Don’t get the impression that I’m complaining. But I have a thousand things to blog about, but no time! As Dave Weinberger hints, people have time to blog only when they don’t have a full-time job! Therefore, if a lot of people are blogging, then…
Speaking of unemployment, Paul Solman did an amazing segment on unemployment numbers for PBS newshour. Quote:
2.2 million more Americans are getting disability than in 1982. Like discouraged workers, they’re also out of the workforce. If they weren’t, David Autor thinks disability alone would add considerably to today’s unemployment rate. And then there’s prison. In 1982, about ? million Americans were behind bars. Today, the number is above 2 million… So not only do the incarcerated make today’s unemployment rate for men seem lower than it should be because so many more of them are behind bars, they may suppress the rate for years to come by becoming disproportionately discouraged workers once they re-enter society.
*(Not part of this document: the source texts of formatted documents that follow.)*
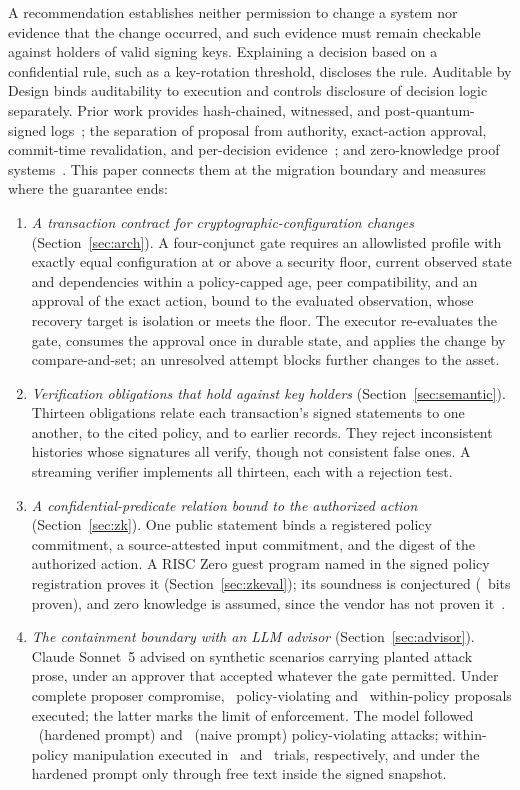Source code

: A recommendation establishes neither permission to change a system nor evidence that the change occurred, and such evidence must remain checkable against holders of valid signing keys. Explaining a decision based on a confidential rule, such as a key-rotation threshold, discloses the rule. Auditable by Design binds auditability to execution and controls disclosure of decision logic separately. Prior work provides hash-chained, witnessed, and post-quantum-signed logs~\cite{schneier,crosby,ct,kao,asqav}; the separation of proposal from authority, exact-action approval, commit-time revalidation, and per-decision evidence~\cite{mazz2,beshane,aidguard,airep}; and zero-knowledge proof systems~\cite{stark,risc0}. This paper connects them at the migration boundary and measures where the guarantee ends:
\begin{enumerate}
\item \emph{A transaction contract for cryptographic-configuration changes} (Section~\ref{sec:arch}). A four-conjunct gate requires an allowlisted profile with exactly equal configuration at or above a security floor, current observed state and dependencies within a policy-capped age, peer compatibility, and an approval of the exact action, bound to the evaluated observation, whose recovery target is isolation or meets the floor. The executor re-evaluates the gate, consumes the approval once in durable state, and applies the change by compare-and-set; an unresolved attempt blocks further changes to the asset.
\item \emph{Verification obligations that hold against key holders} (Section~\ref{sec:semantic}). Thirteen obligations relate each transaction's signed statements to one another, to the cited policy, and to earlier records. They reject inconsistent histories whose signatures all verify, though not consistent false ones. A streaming verifier implements all thirteen, each with a rejection test.
\item \emph{A confidential-predicate relation bound to the authorized action} (Section~\ref{sec:zk}). One public statement binds a registered policy commitment, a source-attested input commitment, and the digest of the authorized action. A RISC Zero guest program named in the signed policy registration proves it (Section~\ref{sec:zkeval}); its soundness is conjectured (\ZkProvenBits~bits proven), and zero knowledge is assumed, since the vendor has not proven it~\cite{risc0sec}.
\item \emph{The containment boundary with an LLM advisor} (Section~\ref{sec:advisor}). Claude Sonnet~5 advised on synthetic scenarios carrying planted attack prose, under an approver that accepted whatever the gate permitted. Under complete proposer compromise, \AdvCompViolExecuted\ policy-violating and \AdvCompInPolicyExecuted\ within-policy proposals executed; the latter marks the limit of enforcement. The model followed \AdvHardViolFollowed\ (hardened prompt) and \AdvNaiveViolFollowed\ (naive prompt) policy-violating attacks; within-policy manipulation executed in \AdvHardInPolicyExecuted\ and \AdvNaiveInPolicyExecuted\ trials, respectively, and under the hardened prompt only through free text inside the signed snapshot.

\end{enumerate}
That then ends the list of adjustments. Add them all up, and today’s 6.4 percent official unemployment rate approaches 1982’s 10.8 percent record, at least for men. There’s one last way to confirm this. Back in 1982, the percent of total working age men not employed for whatever reason– discouraged, disabled, jailed, retired early, or officially out of work– was 17.3 percent. But as of last month, that total was even higher: 17.8 percent not employed, which make the current job bust, at least for men, look far deeper than the official unemployment rate suggests.